WORK INSTRUCTION:
Could you reproduce every entry as it stands, leaving the pictures behind?

MATERIAL SHOWN:
==============================

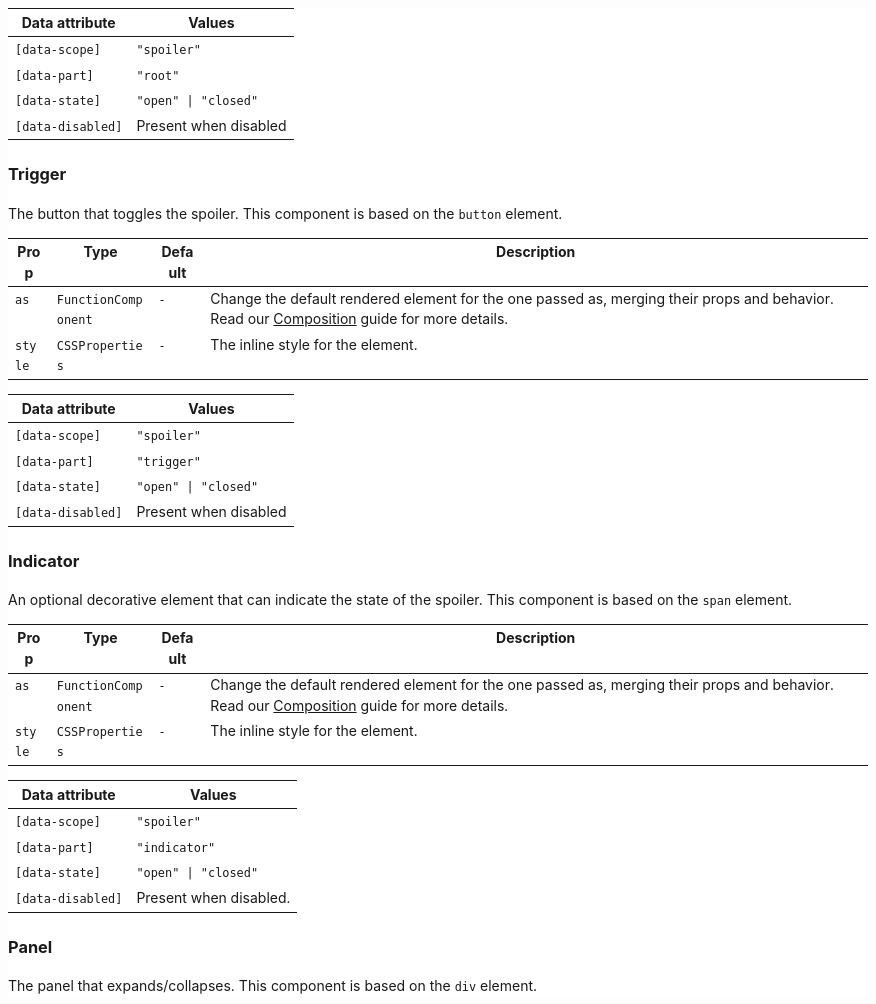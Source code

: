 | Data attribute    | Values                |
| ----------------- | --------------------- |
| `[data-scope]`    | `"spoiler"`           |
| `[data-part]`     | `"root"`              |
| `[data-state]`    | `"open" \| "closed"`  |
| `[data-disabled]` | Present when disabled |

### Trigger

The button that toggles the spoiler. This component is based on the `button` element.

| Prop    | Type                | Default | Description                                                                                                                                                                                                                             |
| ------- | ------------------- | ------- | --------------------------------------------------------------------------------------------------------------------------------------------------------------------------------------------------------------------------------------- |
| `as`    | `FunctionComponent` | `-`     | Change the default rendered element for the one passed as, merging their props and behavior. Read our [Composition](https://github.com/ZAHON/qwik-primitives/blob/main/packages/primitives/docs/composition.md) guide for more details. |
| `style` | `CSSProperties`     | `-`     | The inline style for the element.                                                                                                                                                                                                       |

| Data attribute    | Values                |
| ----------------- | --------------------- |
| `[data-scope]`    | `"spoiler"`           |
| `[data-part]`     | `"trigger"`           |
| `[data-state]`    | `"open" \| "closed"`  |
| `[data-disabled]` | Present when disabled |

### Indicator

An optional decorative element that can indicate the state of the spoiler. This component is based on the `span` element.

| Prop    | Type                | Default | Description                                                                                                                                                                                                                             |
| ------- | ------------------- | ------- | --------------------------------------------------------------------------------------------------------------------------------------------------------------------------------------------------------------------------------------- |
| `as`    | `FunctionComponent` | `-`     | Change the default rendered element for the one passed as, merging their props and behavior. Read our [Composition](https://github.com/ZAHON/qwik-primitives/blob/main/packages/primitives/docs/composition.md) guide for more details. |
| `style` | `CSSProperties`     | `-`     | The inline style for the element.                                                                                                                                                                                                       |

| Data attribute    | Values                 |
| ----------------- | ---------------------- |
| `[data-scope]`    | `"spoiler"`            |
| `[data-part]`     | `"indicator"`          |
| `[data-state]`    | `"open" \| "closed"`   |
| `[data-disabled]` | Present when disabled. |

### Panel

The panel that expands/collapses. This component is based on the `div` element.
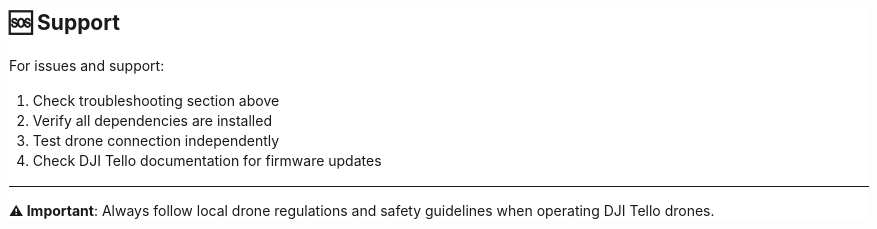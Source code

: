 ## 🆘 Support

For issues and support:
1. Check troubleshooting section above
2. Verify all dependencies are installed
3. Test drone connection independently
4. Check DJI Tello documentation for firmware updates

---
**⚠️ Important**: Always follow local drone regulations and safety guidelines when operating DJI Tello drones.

==============================

YOUR SOLUTION:
Source code

: | Data attribute    | Values                |
| ----------------- | --------------------- |
| `[data-scope]`    | `"spoiler"`           |
| `[data-part]`     | `"root"`              |
| `[data-state]`    | `"open" \| "closed"`  |
| `[data-disabled]` | Present when disabled |

### Trigger

The button that toggles the spoiler. This component is based on the `button` element.

| Prop    | Type                | Default | Description                                                                                                                                                                                                                             |
| ------- | ------------------- | ------- | --------------------------------------------------------------------------------------------------------------------------------------------------------------------------------------------------------------------------------------- |
| `as`    | `FunctionComponent` | `-`     | Change the default rendered element for the one passed as, merging their props and behavior. Read our [Composition](https://github.com/ZAHON/qwik-primitives/blob/main/packages/primitives/docs/composition.md) guide for more details. |
| `style` | `CSSProperties`     | `-`     | The inline style for the element.                                                                                                                                                                                                       |

| Data attribute    | Values                |
| ----------------- | --------------------- |
| `[data-scope]`    | `"spoiler"`           |
| `[data-part]`     | `"trigger"`           |
| `[data-state]`    | `"open" \| "closed"`  |
| `[data-disabled]` | Present when disabled |

### Indicator

An optional decorative element that can indicate the state of the spoiler. This component is based on the `span` element.

| Prop    | Type                | Default | Description                                                                                                                                                                                                                             |
| ------- | ------------------- | ------- | --------------------------------------------------------------------------------------------------------------------------------------------------------------------------------------------------------------------------------------- |
| `as`    | `FunctionComponent` | `-`     | Change the default rendered element for the one passed as, merging their props and behavior. Read our [Composition](https://github.com/ZAHON/qwik-primitives/blob/main/packages/primitives/docs/composition.md) guide for more details. |
| `style` | `CSSProperties`     | `-`     | The inline style for the element.                                                                                                                                                                                                       |

| Data attribute    | Values                 |
| ----------------- | ---------------------- |
| `[data-scope]`    | `"spoiler"`            |
| `[data-part]`     | `"indicator"`          |
| `[data-state]`    | `"open" \| "closed"`   |
| `[data-disabled]` | Present when disabled. |

### Panel

The panel that expands/collapses. This component is based on the `div` element.
Source code

: ## 🆘 Support

For issues and support:
1. Check troubleshooting section above
2. Verify all dependencies are installed
3. Test drone connection independently
4. Check DJI Tello documentation for firmware updates

---
**⚠️ Important**: Always follow local drone regulations and safety guidelines when operating DJI Tello drones.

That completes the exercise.